With winter fast approaching, it has become imperative that people’s housing needs be met, Poe said.
“Some are still living in a tent, or in a car, or they may be in Lufkin, or they have just moved away,” Poe said.
Since the storm, only six mobile homes have been delivered to Jefferson County properties. Four of those are on private property; two on commercial sites, said Simon Chable, FEMA spokesperson from the agency’s Austin office.
To qualify for a FEMA mobile home, Chable said first an application must be made with FEMA. Next, the applicant will be scheduled for a pre-placement interview with FEMA representatives to determine needs. The proposed site for placement of the home is then inspected to determine whether zoning requirements are met.
Chable said since the storm, many local zoning ordinances have been waived. Though federal regulations prevented FEMA from placing housing in flood plains, local communities could request a waiver from requirement.
Chable said FEMA had received waivers for zoning requirements from Orange County, the city of Orange, Bridge City, Rose City and Vidor.
In Jefferson County, the agency has received waivers from Port Arthur, which includes Pleasure Island and the Sabine Pass area; Nederland, China, Nome, and Beaumont.
In Jefferson County, there are currently 172 site inspection requests. Sixty-two of those have been performed. Of that number, 46 have been approved for delivery, or are in the process of hook-up.

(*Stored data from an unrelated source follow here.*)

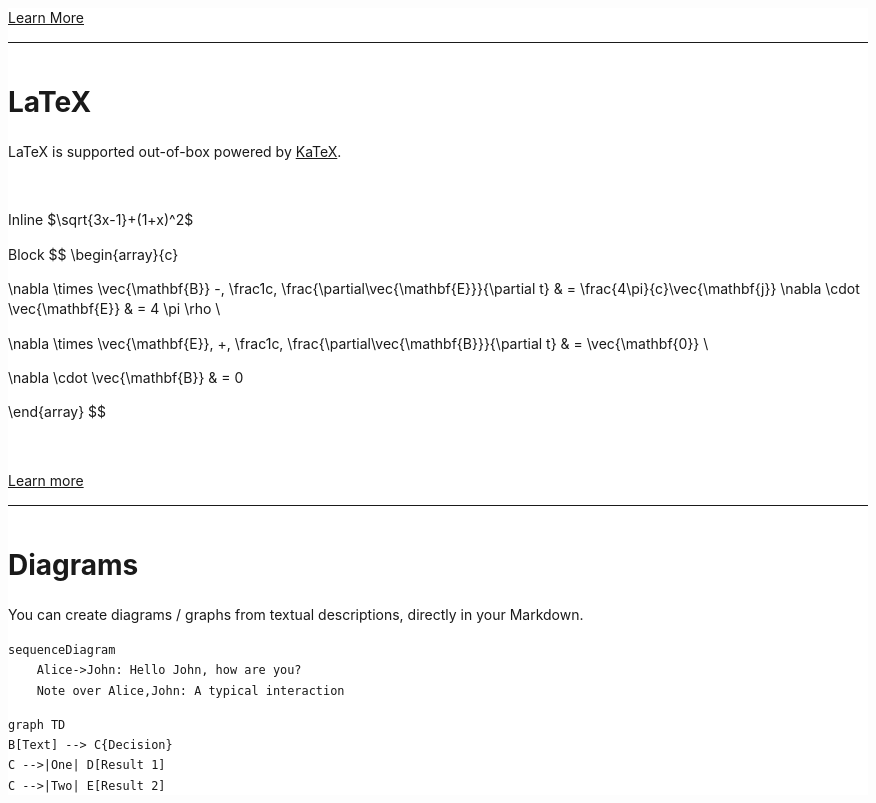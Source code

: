 <div
  v-motion
  :initial="{ x:35, y: 40, opacity: 0}"
  :enter="{ y: 0, opacity: 1, transition: { delay: 3500 } }">

[Learn More](https://sli.dev/guide/animations.html#motion)

</div>

---

# LaTeX

LaTeX is supported out-of-box powered by [KaTeX](https://katex.org/).

<br>

Inline $\sqrt{3x-1}+(1+x)^2$

Block
$$
\begin{array}{c}

\nabla \times \vec{\mathbf{B}} -\, \frac1c\, \frac{\partial\vec{\mathbf{E}}}{\partial t} &
= \frac{4\pi}{c}\vec{\mathbf{j}}    \nabla \cdot \vec{\mathbf{E}} & = 4 \pi \rho \\

\nabla \times \vec{\mathbf{E}}\, +\, \frac1c\, \frac{\partial\vec{\mathbf{B}}}{\partial t} & = \vec{\mathbf{0}} \\

\nabla \cdot \vec{\mathbf{B}} & = 0

\end{array}
$$

<br>

[Learn more](https://sli.dev/guide/syntax#latex)

---

# Diagrams

You can create diagrams / graphs from textual descriptions, directly in your Markdown.

<div class="grid grid-cols-4 gap-5 pt-4 -mb-6">

```mermaid {scale: 0.5}
sequenceDiagram
    Alice->John: Hello John, how are you?
    Note over Alice,John: A typical interaction
```

```mermaid {theme: 'neutral', scale: 0.8}
graph TD
B[Text] --> C{Decision}
C -->|One| D[Result 1]
C -->|Two| E[Result 2]
```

In Orange County 178 mobile homes have been delivered. Another 379 have been approved for delivery. Of those, 201 are in the delivery or set-up process.
Chable said waiving the federal requirement that prohibited FEMA from placing homes in flood hazard areas, would expedite the process.
“This was a big obstacle that was removed,” he said. “I think the process is speeding up and we are hitting our stride now.”
Anyone who has not applied for temporary disaster housing can do so by calling 1-800-621-FEMA or visit the Website: www.fema.gov.